While there’s some agency funding attached to these projects, “a lot of the money for these flights is coming through their tickets rather than science contracts,” says Ariel Ekblaw, founder and director of the MIT Space Exploration Initiative. But, she points out, they’re a chance to move projects forward relatively quickly. For instance, her team’s automated Tesserae experiment flew aboard Ax-1, testing how robotic tiles can join together on their own to create a structure—a precursor to self-assembling construction in space. 

Still, private spaceflights have gotten far more attention for their celebrity customers than their scientific payloads. Jordan Bimm, a University of Chicago space historian, worries that science is being sold as a token add-on in an experience that mainly sells prestige and spectacular panoramic views. “It gives a scientific aura to the mission and to the participants when they go back to Earth,” satisfying cultural expectations associating space with science, he says.

Donoviel expects that science will become a higher priority for these companies once they’ve proven the economic viability and technological capacities of the private space industry. “Honestly, with a lot of these companies, the last thing on their minds is research. But they will come around, and at some point it will become important to them,” she says.

And while few people can afford the six-figure costs of seats on suborbital jaunts today, the price tags could drop over the next decade, potentially enabling researchers to fly with the crew and conduct their own experiments—something that has never really been done before. Next spring, says Bandla, Virgin Galactic will do just that.
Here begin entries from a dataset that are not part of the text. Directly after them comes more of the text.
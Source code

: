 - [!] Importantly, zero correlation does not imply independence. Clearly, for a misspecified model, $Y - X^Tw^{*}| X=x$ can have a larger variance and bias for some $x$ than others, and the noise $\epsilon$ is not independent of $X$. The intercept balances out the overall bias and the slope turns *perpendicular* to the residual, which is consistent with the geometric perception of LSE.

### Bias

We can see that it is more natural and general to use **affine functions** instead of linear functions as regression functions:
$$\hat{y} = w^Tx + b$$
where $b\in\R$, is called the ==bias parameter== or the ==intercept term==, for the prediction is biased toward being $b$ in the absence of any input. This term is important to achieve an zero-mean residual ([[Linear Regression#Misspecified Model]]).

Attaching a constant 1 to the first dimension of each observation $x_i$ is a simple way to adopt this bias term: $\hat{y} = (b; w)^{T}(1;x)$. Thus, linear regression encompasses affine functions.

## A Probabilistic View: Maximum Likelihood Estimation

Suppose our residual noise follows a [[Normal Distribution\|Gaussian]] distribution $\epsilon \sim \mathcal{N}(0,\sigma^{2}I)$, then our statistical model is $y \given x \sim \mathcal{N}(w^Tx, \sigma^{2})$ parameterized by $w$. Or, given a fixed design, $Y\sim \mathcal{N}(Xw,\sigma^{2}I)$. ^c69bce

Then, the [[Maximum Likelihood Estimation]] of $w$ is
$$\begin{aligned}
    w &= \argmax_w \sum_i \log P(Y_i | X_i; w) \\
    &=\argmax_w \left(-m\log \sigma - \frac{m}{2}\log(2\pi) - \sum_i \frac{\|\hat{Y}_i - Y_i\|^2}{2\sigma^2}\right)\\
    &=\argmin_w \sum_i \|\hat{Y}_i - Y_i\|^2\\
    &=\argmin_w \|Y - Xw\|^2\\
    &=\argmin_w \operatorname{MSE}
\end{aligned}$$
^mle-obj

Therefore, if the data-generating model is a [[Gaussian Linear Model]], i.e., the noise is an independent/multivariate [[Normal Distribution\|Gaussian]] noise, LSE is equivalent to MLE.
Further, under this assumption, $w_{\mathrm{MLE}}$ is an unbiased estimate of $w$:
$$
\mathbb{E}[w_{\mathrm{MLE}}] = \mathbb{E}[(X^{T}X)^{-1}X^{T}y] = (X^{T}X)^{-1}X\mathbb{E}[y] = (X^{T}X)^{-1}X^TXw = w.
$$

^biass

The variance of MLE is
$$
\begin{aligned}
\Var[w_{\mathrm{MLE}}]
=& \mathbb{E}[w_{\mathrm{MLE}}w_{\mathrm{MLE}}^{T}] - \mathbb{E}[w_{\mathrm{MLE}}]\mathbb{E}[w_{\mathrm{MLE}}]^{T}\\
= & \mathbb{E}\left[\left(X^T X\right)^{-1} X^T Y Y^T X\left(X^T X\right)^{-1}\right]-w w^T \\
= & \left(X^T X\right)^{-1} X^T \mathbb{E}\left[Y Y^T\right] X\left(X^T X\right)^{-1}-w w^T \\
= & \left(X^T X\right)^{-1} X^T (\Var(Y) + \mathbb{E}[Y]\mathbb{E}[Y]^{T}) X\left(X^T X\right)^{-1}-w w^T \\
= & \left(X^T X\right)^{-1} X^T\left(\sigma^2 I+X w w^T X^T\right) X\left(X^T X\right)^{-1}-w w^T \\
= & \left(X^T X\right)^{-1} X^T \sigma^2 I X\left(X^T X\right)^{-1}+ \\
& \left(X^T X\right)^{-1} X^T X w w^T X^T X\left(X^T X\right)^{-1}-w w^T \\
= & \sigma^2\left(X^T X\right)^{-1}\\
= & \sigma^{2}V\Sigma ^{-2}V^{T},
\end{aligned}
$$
The Italian Air Force will send a researcher to test how changes in gravity affect a person’s heart and cognitive abilities. (Launching a researcher who will run their own experiments on board costs $600,000, she says.) Ekblaw, for one, anticipates eventually sending her graduate students to space, once the prices have fallen more.

Donoviel, Mason, and their colleagues have already begun working on some of next year’s private missions to continue collecting health and genomic data in space. Ax-2 will launch an investor and race car driver and two Saudi Arabian passengers to the ISS in the spring. And Isaacman, a pilot, and two SpaceX engineers plan to fly on SpaceX’s Polaris Dawn in March. That mission will include 38 experiments, including ones focused on how weightlessness affects vision and how the body processes pharmaceuticals in orbit, wrote Sarah Grover, a spokesperson for the Polaris Program who’s unaffiliated with SpaceX, in an email to WIRED. “The goal is to encourage ongoing, open, and extensive research that will contribute to improving life here on Earth and future long-duration human spaceflight,” she wrote.

The four companies currently flying commercial space trips offer unique research possibilities for scientists—and varying levels of transparency when it comes to sharing that data. But this variation is perhaps similar to that in the private aviation industry, Mason says. “SpaceX is different from Axiom, which is different from Blue Origin. It’s just like different airlines, which get you from one place to another, but they do it with different perks, different snacks, and different styles.”